- EXERCISE -
Would you write out every record that follows exactly, with the pictures left out?

^^^^^^^^^^^^^^^^

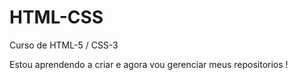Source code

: # HTML-CSS
Curso de HTML-5 / CSS-3

Estou aprendendo a criar e agora vou gerenciar meus repositorios !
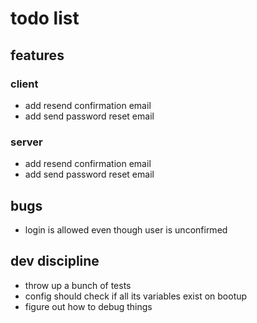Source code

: # todo list

## features

### client
- add resend confirmation email
- add send password reset email


### server
- add resend confirmation email
- add send password reset email


## bugs
- login is allowed even though user is unconfirmed

## dev discipline
- throw up a bunch of tests
- config should check if all its variables exist on bootup
- figure out how to debug things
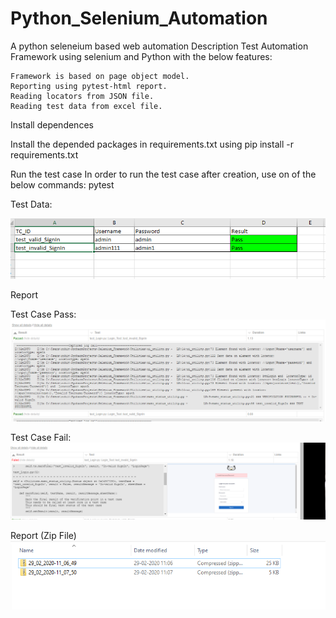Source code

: # Python_Selenium_Automation
A python seleneium based web  automation 
Description
Test Automation Framework using selenium and Python with the below features:

    Framework is based on page object model.
    Reporting using pytest-html report.
    Reading locators from JSON file.
    Reading test data from excel file.
    
Install dependences

Install the depended packages in requirements.txt using pip install -r requirements.txt

Run the test case
In order to run the test case after creation, use on of the below commands:
pytest

Test Data:

![Alt text](https://github.com/rohitratnakumar09/Python_Selenium_Automation/blob/master/test_github/test_data.PNG?raw=true "Test Data")

Report 

Test Case Pass:
![Alt text](https://github.com/rohitratnakumar09/Python_Selenium_Automation/blob/master/test_github/html_report.PNG?raw=true "Test Reult")

Test Case Fail:
![Alt text](https://github.com/rohitratnakumar09/Python_Selenium_Automation/blob/master/test_github/html_report_error_screenshot.PNG?raw=true "Test Result")

Report (Zip File)
![Alt text](https://github.com/rohitratnakumar09/Python_Selenium_Automation/blob/master/test_github/report_zipped.PNG?raw=true "Test Result")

^^^^^^^^^^^^^^^^

- ANSWER TO THIS EXERCISE -
Source code

: # HTML-CSS
Curso de HTML-5 / CSS-3

Estou aprendendo a criar e agora vou gerenciar meus repositorios !
Source code

: # todo list

## features

### client
- add resend confirmation email
- add send password reset email


### server
- add resend confirmation email
- add send password reset email


## bugs
- login is allowed even though user is unconfirmed

## dev discipline
- throw up a bunch of tests
- config should check if all its variables exist on bootup
- figure out how to debug things
Source code

: # Python_Selenium_Automation
A python seleneium based web  automation 
Description
Test Automation Framework using selenium and Python with the below features:

    Framework is based on page object model.
    Reporting using pytest-html report.
    Reading locators from JSON file.
    Reading test data from excel file.
    
Install dependences

Install the depended packages in requirements.txt using pip install -r requirements.txt

Run the test case
In order to run the test case after creation, use on of the below commands:
pytest

Test Data:

![Alt text](https://github.com/rohitratnakumar09/Python_Selenium_Automation/blob/master/test_github/test_data.PNG?raw=true "Test Data")

Report 

Test Case Pass:
![Alt text](https://github.com/rohitratnakumar09/Python_Selenium_Automation/blob/master/test_github/html_report.PNG?raw=true "Test Reult")

Test Case Fail:
![Alt text](https://github.com/rohitratnakumar09/Python_Selenium_Automation/blob/master/test_github/html_report_error_screenshot.PNG?raw=true "Test Result")

Report (Zip File)
![Alt text](https://github.com/rohitratnakumar09/Python_Selenium_Automation/blob/master/test_github/report_zipped.PNG?raw=true "Test Result")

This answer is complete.